**** Records shown ****
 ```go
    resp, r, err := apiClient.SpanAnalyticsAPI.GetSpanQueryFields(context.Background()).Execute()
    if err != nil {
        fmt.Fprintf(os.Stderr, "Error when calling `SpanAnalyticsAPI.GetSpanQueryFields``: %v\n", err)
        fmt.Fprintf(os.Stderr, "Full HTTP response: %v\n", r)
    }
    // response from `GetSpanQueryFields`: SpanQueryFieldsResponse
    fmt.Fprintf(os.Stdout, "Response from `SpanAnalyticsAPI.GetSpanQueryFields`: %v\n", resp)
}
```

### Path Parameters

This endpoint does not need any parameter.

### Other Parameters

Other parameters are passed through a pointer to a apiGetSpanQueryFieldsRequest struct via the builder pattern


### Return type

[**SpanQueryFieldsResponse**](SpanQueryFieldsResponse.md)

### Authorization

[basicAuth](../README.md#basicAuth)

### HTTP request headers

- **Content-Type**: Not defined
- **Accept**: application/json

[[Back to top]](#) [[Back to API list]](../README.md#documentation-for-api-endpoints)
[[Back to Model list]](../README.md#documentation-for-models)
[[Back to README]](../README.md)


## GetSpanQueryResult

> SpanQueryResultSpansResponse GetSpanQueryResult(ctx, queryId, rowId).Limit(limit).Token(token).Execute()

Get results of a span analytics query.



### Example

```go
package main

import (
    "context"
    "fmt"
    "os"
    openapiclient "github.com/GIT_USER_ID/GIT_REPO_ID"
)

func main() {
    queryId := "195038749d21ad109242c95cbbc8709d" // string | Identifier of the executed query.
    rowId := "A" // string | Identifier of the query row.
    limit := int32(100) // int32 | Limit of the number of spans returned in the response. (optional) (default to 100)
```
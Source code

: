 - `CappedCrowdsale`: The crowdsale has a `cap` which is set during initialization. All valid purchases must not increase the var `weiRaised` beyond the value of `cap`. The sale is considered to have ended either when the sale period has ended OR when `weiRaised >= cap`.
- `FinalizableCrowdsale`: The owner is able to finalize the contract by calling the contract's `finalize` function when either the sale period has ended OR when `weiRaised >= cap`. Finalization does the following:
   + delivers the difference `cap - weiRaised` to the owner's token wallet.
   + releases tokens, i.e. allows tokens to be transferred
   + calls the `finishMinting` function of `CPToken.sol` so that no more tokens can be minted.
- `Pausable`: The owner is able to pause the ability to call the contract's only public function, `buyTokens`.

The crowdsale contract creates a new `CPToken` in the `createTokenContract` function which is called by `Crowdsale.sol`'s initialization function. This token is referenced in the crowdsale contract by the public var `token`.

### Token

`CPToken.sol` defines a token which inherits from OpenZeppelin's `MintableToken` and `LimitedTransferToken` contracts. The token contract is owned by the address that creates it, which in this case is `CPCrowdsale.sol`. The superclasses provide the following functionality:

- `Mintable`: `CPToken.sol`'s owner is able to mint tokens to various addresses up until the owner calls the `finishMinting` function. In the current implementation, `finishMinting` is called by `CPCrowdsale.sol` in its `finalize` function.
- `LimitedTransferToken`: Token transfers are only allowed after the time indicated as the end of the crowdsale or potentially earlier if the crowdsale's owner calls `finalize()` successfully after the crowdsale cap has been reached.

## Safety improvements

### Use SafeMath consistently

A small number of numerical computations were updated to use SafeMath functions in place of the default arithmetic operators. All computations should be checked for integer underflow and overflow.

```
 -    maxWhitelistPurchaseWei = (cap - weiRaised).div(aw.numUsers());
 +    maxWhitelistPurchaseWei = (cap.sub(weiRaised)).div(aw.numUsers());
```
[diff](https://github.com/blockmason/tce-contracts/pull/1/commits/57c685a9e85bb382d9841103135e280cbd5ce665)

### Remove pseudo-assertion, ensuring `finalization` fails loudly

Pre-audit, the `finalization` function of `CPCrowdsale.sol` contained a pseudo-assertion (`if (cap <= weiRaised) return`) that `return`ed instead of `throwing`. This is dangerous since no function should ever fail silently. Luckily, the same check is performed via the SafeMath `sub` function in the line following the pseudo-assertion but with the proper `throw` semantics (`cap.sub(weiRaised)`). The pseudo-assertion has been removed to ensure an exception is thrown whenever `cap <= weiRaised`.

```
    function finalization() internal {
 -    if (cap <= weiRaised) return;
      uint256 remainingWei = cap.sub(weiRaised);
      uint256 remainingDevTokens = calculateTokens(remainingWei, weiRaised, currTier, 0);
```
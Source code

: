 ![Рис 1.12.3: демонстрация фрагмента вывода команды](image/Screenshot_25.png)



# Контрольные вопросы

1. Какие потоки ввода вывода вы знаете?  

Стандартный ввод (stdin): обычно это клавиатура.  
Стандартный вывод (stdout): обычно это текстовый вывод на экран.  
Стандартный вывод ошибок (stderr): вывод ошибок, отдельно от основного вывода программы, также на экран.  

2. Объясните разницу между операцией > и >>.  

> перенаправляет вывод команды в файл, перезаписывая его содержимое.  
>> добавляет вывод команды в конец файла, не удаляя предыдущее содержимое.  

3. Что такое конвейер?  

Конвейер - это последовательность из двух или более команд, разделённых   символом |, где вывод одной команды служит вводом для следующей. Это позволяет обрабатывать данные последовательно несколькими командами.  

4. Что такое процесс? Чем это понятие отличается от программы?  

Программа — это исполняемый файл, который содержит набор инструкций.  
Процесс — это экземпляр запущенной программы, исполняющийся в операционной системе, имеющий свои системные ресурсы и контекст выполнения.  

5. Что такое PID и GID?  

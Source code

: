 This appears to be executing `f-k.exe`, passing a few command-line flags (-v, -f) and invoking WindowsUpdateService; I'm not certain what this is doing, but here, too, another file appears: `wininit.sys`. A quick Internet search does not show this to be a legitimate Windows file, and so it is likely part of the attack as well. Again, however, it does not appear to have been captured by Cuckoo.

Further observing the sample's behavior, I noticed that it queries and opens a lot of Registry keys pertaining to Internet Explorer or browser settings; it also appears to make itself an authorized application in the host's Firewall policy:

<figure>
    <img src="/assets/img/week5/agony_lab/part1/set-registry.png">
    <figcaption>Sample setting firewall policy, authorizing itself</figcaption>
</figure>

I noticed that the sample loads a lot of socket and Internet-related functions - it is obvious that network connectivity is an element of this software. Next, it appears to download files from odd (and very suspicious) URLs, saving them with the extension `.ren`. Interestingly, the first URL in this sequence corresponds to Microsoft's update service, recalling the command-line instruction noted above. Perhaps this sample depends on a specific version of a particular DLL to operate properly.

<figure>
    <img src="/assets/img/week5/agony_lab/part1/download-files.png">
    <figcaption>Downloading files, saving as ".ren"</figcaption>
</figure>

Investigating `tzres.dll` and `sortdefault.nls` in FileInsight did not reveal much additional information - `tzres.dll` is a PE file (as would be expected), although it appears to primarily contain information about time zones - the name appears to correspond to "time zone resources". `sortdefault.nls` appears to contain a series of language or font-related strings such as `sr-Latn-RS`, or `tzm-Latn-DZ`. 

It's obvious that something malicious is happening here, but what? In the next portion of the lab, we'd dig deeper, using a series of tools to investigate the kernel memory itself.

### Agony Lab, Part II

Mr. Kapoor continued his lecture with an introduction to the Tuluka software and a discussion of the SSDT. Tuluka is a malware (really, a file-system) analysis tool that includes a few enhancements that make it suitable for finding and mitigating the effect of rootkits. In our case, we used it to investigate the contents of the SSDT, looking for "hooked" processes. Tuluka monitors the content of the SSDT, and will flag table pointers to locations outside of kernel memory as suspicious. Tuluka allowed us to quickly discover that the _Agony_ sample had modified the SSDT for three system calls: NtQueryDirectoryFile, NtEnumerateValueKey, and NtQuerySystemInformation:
****
● Directions for this task:
Repeat each record exactly, leaving nothing out.

● Answer to the exercise:
 ```go
    resp, r, err := apiClient.SpanAnalyticsAPI.GetSpanQueryFields(context.Background()).Execute()
    if err != nil {
        fmt.Fprintf(os.Stderr, "Error when calling `SpanAnalyticsAPI.GetSpanQueryFields``: %v\n", err)
        fmt.Fprintf(os.Stderr, "Full HTTP response: %v\n", r)
    }
    // response from `GetSpanQueryFields`: SpanQueryFieldsResponse
    fmt.Fprintf(os.Stdout, "Response from `SpanAnalyticsAPI.GetSpanQueryFields`: %v\n", resp)
}
```

### Path Parameters

This endpoint does not need any parameter.

### Other Parameters

Other parameters are passed through a pointer to a apiGetSpanQueryFieldsRequest struct via the builder pattern


### Return type

[**SpanQueryFieldsResponse**](SpanQueryFieldsResponse.md)

### Authorization

[basicAuth](../README.md#basicAuth)

### HTTP request headers

- **Content-Type**: Not defined
- **Accept**: application/json

[[Back to top]](#) [[Back to API list]](../README.md#documentation-for-api-endpoints)
[[Back to Model list]](../README.md#documentation-for-models)
[[Back to README]](../README.md)


## GetSpanQueryResult

> SpanQueryResultSpansResponse GetSpanQueryResult(ctx, queryId, rowId).Limit(limit).Token(token).Execute()

Get results of a span analytics query.



### Example

```go
package main

import (
    "context"
    "fmt"
    "os"
    openapiclient "github.com/GIT_USER_ID/GIT_REPO_ID"
)

func main() {
    queryId := "195038749d21ad109242c95cbbc8709d" // string | Identifier of the executed query.
    rowId := "A" // string | Identifier of the query row.
    limit := int32(100) // int32 | Limit of the number of spans returned in the response. (optional) (default to 100)
```
Source code

: - `CappedCrowdsale`: The crowdsale has a `cap` which is set during initialization. All valid purchases must not increase the var `weiRaised` beyond the value of `cap`. The sale is considered to have ended either when the sale period has ended OR when `weiRaised >= cap`.
- `FinalizableCrowdsale`: The owner is able to finalize the contract by calling the contract's `finalize` function when either the sale period has ended OR when `weiRaised >= cap`. Finalization does the following:
   + delivers the difference `cap - weiRaised` to the owner's token wallet.
   + releases tokens, i.e. allows tokens to be transferred
   + calls the `finishMinting` function of `CPToken.sol` so that no more tokens can be minted.
- `Pausable`: The owner is able to pause the ability to call the contract's only public function, `buyTokens`.

The crowdsale contract creates a new `CPToken` in the `createTokenContract` function which is called by `Crowdsale.sol`'s initialization function. This token is referenced in the crowdsale contract by the public var `token`.

### Token

`CPToken.sol` defines a token which inherits from OpenZeppelin's `MintableToken` and `LimitedTransferToken` contracts. The token contract is owned by the address that creates it, which in this case is `CPCrowdsale.sol`. The superclasses provide the following functionality:

- `Mintable`: `CPToken.sol`'s owner is able to mint tokens to various addresses up until the owner calls the `finishMinting` function. In the current implementation, `finishMinting` is called by `CPCrowdsale.sol` in its `finalize` function.
- `LimitedTransferToken`: Token transfers are only allowed after the time indicated as the end of the crowdsale or potentially earlier if the crowdsale's owner calls `finalize()` successfully after the crowdsale cap has been reached.

## Safety improvements

### Use SafeMath consistently

A small number of numerical computations were updated to use SafeMath functions in place of the default arithmetic operators. All computations should be checked for integer underflow and overflow.

```
 -    maxWhitelistPurchaseWei = (cap - weiRaised).div(aw.numUsers());
 +    maxWhitelistPurchaseWei = (cap.sub(weiRaised)).div(aw.numUsers());
```
[diff](https://github.com/blockmason/tce-contracts/pull/1/commits/57c685a9e85bb382d9841103135e280cbd5ce665)

### Remove pseudo-assertion, ensuring `finalization` fails loudly

Pre-audit, the `finalization` function of `CPCrowdsale.sol` contained a pseudo-assertion (`if (cap <= weiRaised) return`) that `return`ed instead of `throwing`. This is dangerous since no function should ever fail silently. Luckily, the same check is performed via the SafeMath `sub` function in the line following the pseudo-assertion but with the proper `throw` semantics (`cap.sub(weiRaised)`). The pseudo-assertion has been removed to ensure an exception is thrown whenever `cap <= weiRaised`.

```
    function finalization() internal {
 -    if (cap <= weiRaised) return;
      uint256 remainingWei = cap.sub(weiRaised);
      uint256 remainingDevTokens = calculateTokens(remainingWei, weiRaised, currTier, 0);
```
Source code

: ![Рис 1.12.3: демонстрация фрагмента вывода команды](image/Screenshot_25.png)



# Контрольные вопросы

1. Какие потоки ввода вывода вы знаете?  

Стандартный ввод (stdin): обычно это клавиатура.  
Стандартный вывод (stdout): обычно это текстовый вывод на экран.  
Стандартный вывод ошибок (stderr): вывод ошибок, отдельно от основного вывода программы, также на экран.  

2. Объясните разницу между операцией > и >>.  

> перенаправляет вывод команды в файл, перезаписывая его содержимое.  
>> добавляет вывод команды в конец файла, не удаляя предыдущее содержимое.  

3. Что такое конвейер?  

Конвейер - это последовательность из двух или более команд, разделённых   символом |, где вывод одной команды служит вводом для следующей. Это позволяет обрабатывать данные последовательно несколькими командами.  

4. Что такое процесс? Чем это понятие отличается от программы?  

Программа — это исполняемый файл, который содержит набор инструкций.  
Процесс — это экземпляр запущенной программы, исполняющийся в операционной системе, имеющий свои системные ресурсы и контекст выполнения.  

5. Что такое PID и GID?  

Source code

: This appears to be executing `f-k.exe`, passing a few command-line flags (-v, -f) and invoking WindowsUpdateService; I'm not certain what this is doing, but here, too, another file appears: `wininit.sys`. A quick Internet search does not show this to be a legitimate Windows file, and so it is likely part of the attack as well. Again, however, it does not appear to have been captured by Cuckoo.

Further observing the sample's behavior, I noticed that it queries and opens a lot of Registry keys pertaining to Internet Explorer or browser settings; it also appears to make itself an authorized application in the host's Firewall policy:

<figure>
    <img src="/assets/img/week5/agony_lab/part1/set-registry.png">
    <figcaption>Sample setting firewall policy, authorizing itself</figcaption>
</figure>

I noticed that the sample loads a lot of socket and Internet-related functions - it is obvious that network connectivity is an element of this software. Next, it appears to download files from odd (and very suspicious) URLs, saving them with the extension `.ren`. Interestingly, the first URL in this sequence corresponds to Microsoft's update service, recalling the command-line instruction noted above. Perhaps this sample depends on a specific version of a particular DLL to operate properly.

<figure>
    <img src="/assets/img/week5/agony_lab/part1/download-files.png">
    <figcaption>Downloading files, saving as ".ren"</figcaption>
</figure>

Investigating `tzres.dll` and `sortdefault.nls` in FileInsight did not reveal much additional information - `tzres.dll` is a PE file (as would be expected), although it appears to primarily contain information about time zones - the name appears to correspond to "time zone resources". `sortdefault.nls` appears to contain a series of language or font-related strings such as `sr-Latn-RS`, or `tzm-Latn-DZ`. 

It's obvious that something malicious is happening here, but what? In the next portion of the lab, we'd dig deeper, using a series of tools to investigate the kernel memory itself.

### Agony Lab, Part II

Mr. Kapoor continued his lecture with an introduction to the Tuluka software and a discussion of the SSDT. Tuluka is a malware (really, a file-system) analysis tool that includes a few enhancements that make it suitable for finding and mitigating the effect of rootkits. In our case, we used it to investigate the contents of the SSDT, looking for "hooked" processes. Tuluka monitors the content of the SSDT, and will flag table pointers to locations outside of kernel memory as suspicious. Tuluka allowed us to quickly discover that the _Agony_ sample had modified the SSDT for three system calls: NtQueryDirectoryFile, NtEnumerateValueKey, and NtQuerySystemInformation:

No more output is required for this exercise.